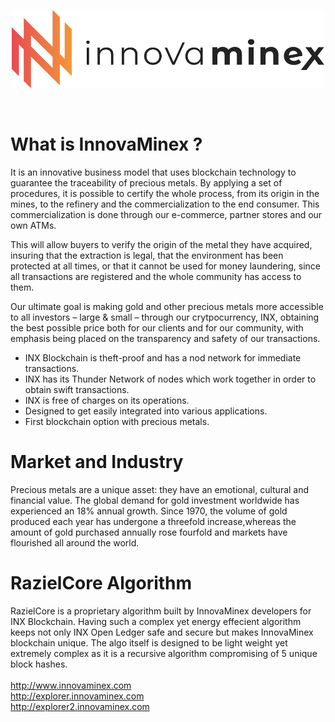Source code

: <p align="center">
  <img src="https://github.com/innovaminex/source-code/blob/master/assets/logo.png">
</p>
<br>

What is InnovaMinex ?
=====================
It is an innovative business model that uses blockchain technology to guarantee the traceability of precious metals.  By applying a set of procedures, it is possible to certify the whole process, from its origin in the mines, to the refinery and the commercialization to the end consumer. This commercialization is done through our e-commerce, partner stores and our own ATMs.

This will allow buyers to verify the origin of the metal they have acquired, insuring that the extraction is legal, that the environment has been protected at all times, or that it cannot be used for money laundering, since all transactions are registered and the whole community has access to them.

Our ultimate goal is making gold and other precious metals more accessible to all investors – large & small – through our crytpocurrency, INX, obtaining the best possible price both for our clients and for our community, with emphasis being placed on the transparency and safety of our transactions.

* INX Blockchain is theft-proof and has a nod network for immediate transactions.
* INX has its Thunder Network of nodes which work together in order to obtain swift transactions.
* INX is free of charges on its operations.
* Designed to get easily integrated into various applications.
* First blockchain option with precious metals.

Market and Industry
===================
Precious metals are a unique asset: they have an emotional, cultural and financial value. The global demand for gold investment worldwide has experienced an 18% annual growth. Since 1970, the volume of gold produced each year has undergone a threefold increase,whereas the amount of gold purchased annually rose fourfold and markets have flourished all around the world.



RazielCore Algorithm
====================

RazielCore is a proprietary algorithm built by InnovaMinex developers for INX Blockchain. Having such a complex yet energy effecient algorithm keeps not only INX Open Ledger safe and secure but makes InnovaMinex blockchain unique. The algo itself is designed to be light weight yet extremely complex as it is a recursive algorithm compromising of 5 unique block hashes. 
<br> <br>
http://www.innovaminex.com
<br>
http://explorer.innovaminex.com
<br>
http://explorer2.innovaminex.com
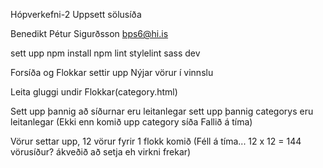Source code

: Hópverkefni-2
Uppsett sölusíða

Benedikt Pétur Sigurðsson
bps6@hi.is


sett upp 
npm install
npm lint
stylelint
sass
dev

Forsíða og Flokkar settir upp
Nýjar vörur í vinnslu

Leita gluggi undir Flokkar(category.html)

Sett upp þannig að síðurnar eru leitanlegar
sett upp þannig categorys eru leitanlegar (Ekki enn komið upp category síða Fallið á tíma)

Vörur settar upp, 12 vörur fyrir 1 flokk komið (Féll á tíma... 12 x 12 = 144 vörusíður? ákveðið að setja eh virkni frekar)

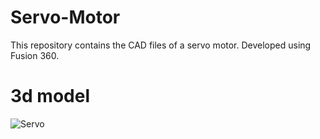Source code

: # Servo-Motor
This repository contains the CAD files of a servo motor. Developed using Fusion 360. 

# 3d model
![Servo](Servo.gif)
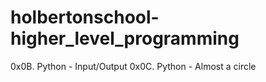 # holbertonschool-higher_level_programming
0x0B. Python - Input/Output
0x0C. Python - Almost a circle

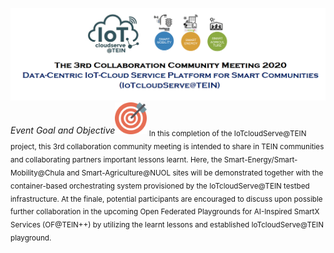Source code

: ![Heading Collaboration](/Agenda/Heading.png "Test1")
<i class = "fa fa-handshake-p" aria-hidden="true">Event Goal and Objective</i><img width="10%" src="/Agenda/picture/objective.png" /><link rel="stylesheet" type="text/css" media="all" href="./css/logo.css"/></h1>
<sub>In this completion of the IoTcloudServe@TEIN project, this 3rd collaboration community meeting is intended to share in TEIN communities and collaborating partners important lessons learnt. Here, the Smart-Energy/Smart-Mobility@Chula and Smart-Agriculture@NUOL sites will be demonstrated together with the container-based orchestrating system provisioned by the IoTcloudServe@TEIN testbed infrastructure. At the finale, potential participants are encouraged to discuss upon possible further collaboration in the upcoming Open Federated Playgrounds for AI-Inspired SmartX Services (OF@TEIN++) by utilizing the learnt lessons and established IoTcloudServe@TEIN playground.</sub>
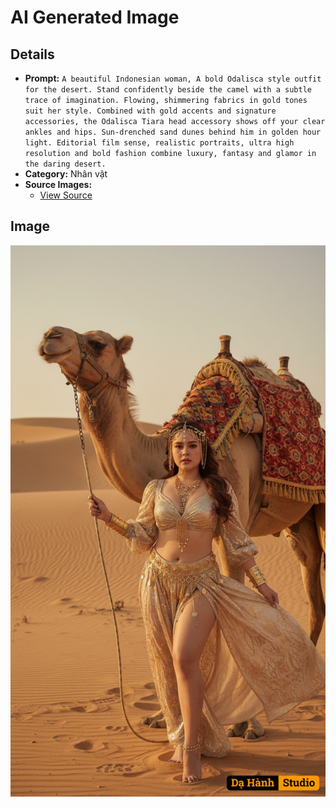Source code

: # AI Generated Image

## Details
- **Prompt:** `A beautiful Indonesian woman, A bold Odalisca style outfit for the desert. Stand confidently beside the camel with a subtle trace of imagination. Flowing, shimmering fabrics in gold tones suit her style. Combined with gold accents and signature accessories, the Odalisca Tiara head accessory shows off your clear ankles and hips.
Sun-drenched sand dunes behind him in golden hour light. Editorial film sense, realistic portraits, ultra high resolution and bold fashion combine luxury, fantasy and glamor in the daring desert.`
- **Category:** Nhân vật
- **Source Images:**
  - [View Source](https://raw.githubusercontent.com/lenzcomvth/Somethings/main/Models/Female/Female.png)

## Image
![AI Generated Image](./image-2025-10-15T05-34-45-048Z-0k0ce.png)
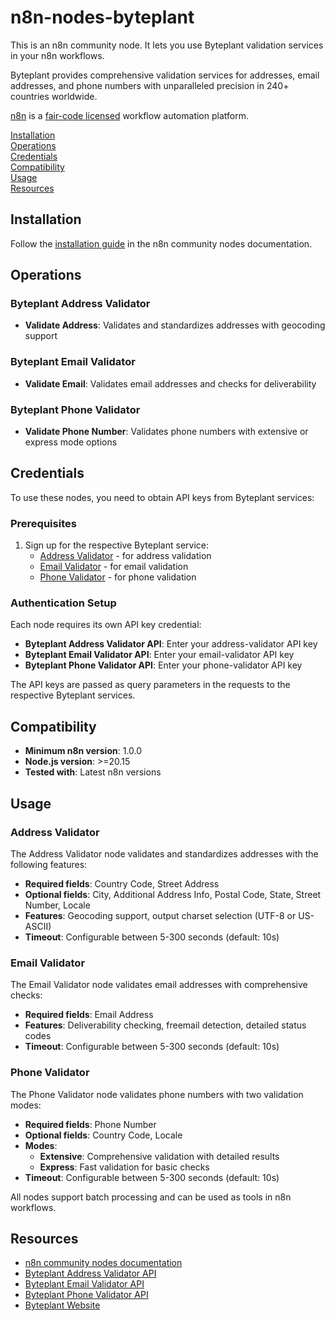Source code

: # n8n-nodes-byteplant

This is an n8n community node. It lets you use Byteplant validation services in your n8n workflows.

Byteplant provides comprehensive validation services for addresses, email addresses, and phone numbers with unparalleled precision in 240+ countries worldwide.

[n8n](https://n8n.io/) is a [fair-code licensed](https://docs.n8n.io/reference/license/) workflow automation platform.

[Installation](#installation)  
[Operations](#operations)  
[Credentials](#credentials)  
[Compatibility](#compatibility)  
[Usage](#usage)  
[Resources](#resources)  

## Installation

Follow the [installation guide](https://docs.n8n.io/integrations/community-nodes/installation/) in the n8n community nodes documentation.

## Operations

### Byteplant Address Validator
- **Validate Address**: Validates and standardizes addresses with geocoding support

### Byteplant Email Validator  
- **Validate Email**: Validates email addresses and checks for deliverability

### Byteplant Phone Validator
- **Validate Phone Number**: Validates phone numbers with extensive or express mode options

## Credentials

To use these nodes, you need to obtain API keys from Byteplant services:

### Prerequisites
1. Sign up for the respective Byteplant service:
   - [Address Validator](https://www.address-validator.net/api.html) - for address validation
   - [Email Validator](https://www.email-validator.net/api.html) - for email validation  
   - [Phone Validator](https://www.phone-validator.net/api.html) - for phone validation

### Authentication Setup
Each node requires its own API key credential:
- **Byteplant Address Validator API**: Enter your address-validator API key
- **Byteplant Email Validator API**: Enter your email-validator API key
- **Byteplant Phone Validator API**: Enter your phone-validator API key

The API keys are passed as query parameters in the requests to the respective Byteplant services.

## Compatibility

- **Minimum n8n version**: 1.0.0
- **Node.js version**: >=20.15
- **Tested with**: Latest n8n versions

## Usage

### Address Validator
The Address Validator node validates and standardizes addresses with the following features:
- **Required fields**: Country Code, Street Address
- **Optional fields**: City, Additional Address Info, Postal Code, State, Street Number, Locale
- **Features**: Geocoding support, output charset selection (UTF-8 or US-ASCII)
- **Timeout**: Configurable between 5-300 seconds (default: 10s)

### Email Validator
The Email Validator node validates email addresses with comprehensive checks:
- **Required fields**: Email Address
- **Features**: Deliverability checking, freemail detection, detailed status codes
- **Timeout**: Configurable between 5-300 seconds (default: 10s)

### Phone Validator
The Phone Validator node validates phone numbers with two validation modes:
- **Required fields**: Phone Number
- **Optional fields**: Country Code, Locale
- **Modes**: 
  - **Extensive**: Comprehensive validation with detailed results
  - **Express**: Fast validation for basic checks
- **Timeout**: Configurable between 5-300 seconds (default: 10s)

All nodes support batch processing and can be used as tools in n8n workflows.

## Resources

* [n8n community nodes documentation](https://docs.n8n.io/integrations/#community-nodes)
* [Byteplant Address Validator API](https://www.address-validator.net/api.html)
* [Byteplant Email Validator API](https://www.email-validator.net/api.html)
* [Byteplant Phone Validator API](https://www.phone-validator.net/api.html)
* [Byteplant Website](https://www.byteplant.com/)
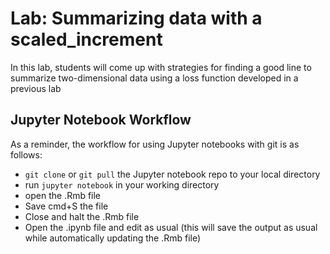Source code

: # Lab: Summarizing data with a scaled_increment

In this lab, students will come up with strategies for finding a good line to summarize two-dimensional data using a loss function developed in a previous lab

## Jupyter Notebook Workflow

As a reminder, the workflow for using Jupyter notebooks with git is as follows:

* `git clone` or `git pull` the Jupyter notebook repo to your local directory
* run `jupyter notebook` in your working directory
* open the .Rmb file
* Save cmd+S the file
* Close and halt the .Rmb file
* Open the .ipynb file and edit as usual (this will save the output as usual while automatically updating the .Rmb file)
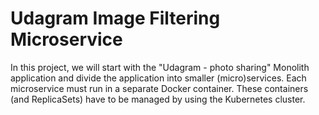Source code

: # Udagram Image Filtering Microservice

In this project, we will start with the "Udagram - photo sharing" Monolith application and divide the application into smaller (micro)services. Each microservice must run in a separate Docker container. These containers (and ReplicaSets) have to be managed by using the Kubernetes cluster.
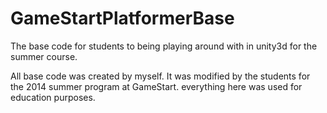 # GameStartPlatformerBase
The base code for students to being playing around with in unity3d for the summer course.

All base code was created by myself. It was modified by the students for the 2014 summer program at GameStart. everything here was used for education purposes.
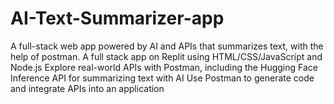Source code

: # AI-Text-Summarizer-app
A full-stack web app powered by AI and APIs that summarizes text, with the help of postman.
A full stack app on Replit using HTML/CSS/JavaScript and Node.js
Explore real-world APIs with Postman, including the Hugging Face Inference API for summarizing text with AI
Use Postman to generate code and integrate APIs into an application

§ **Your objective**: Where the word "metals" is present in a line of the listing, copy that line.

§ **Solution to this problem**:
It is an innovative business model that uses blockchain technology to guarantee the traceability of precious metals.  By applying a set of procedures, it is possible to certify the whole process, from its origin in the mines, to the refinery and the commercialization to the end consumer. This commercialization is done through our e-commerce, partner stores and our own ATMs.
Our ultimate goal is making gold and other precious metals more accessible to all investors – large & small – through our crytpocurrency, INX, obtaining the best possible price both for our clients and for our community, with emphasis being placed on the transparency and safety of our transactions.
* First blockchain option with precious metals.
Precious metals are a unique asset: they have an emotional, cultural and financial value. The global demand for gold investment worldwide has experienced an 18% annual growth. Since 1970, the volume of gold produced each year has undergone a threefold increase,whereas the amount of gold purchased annually rose fourfold and markets have flourished all around the world.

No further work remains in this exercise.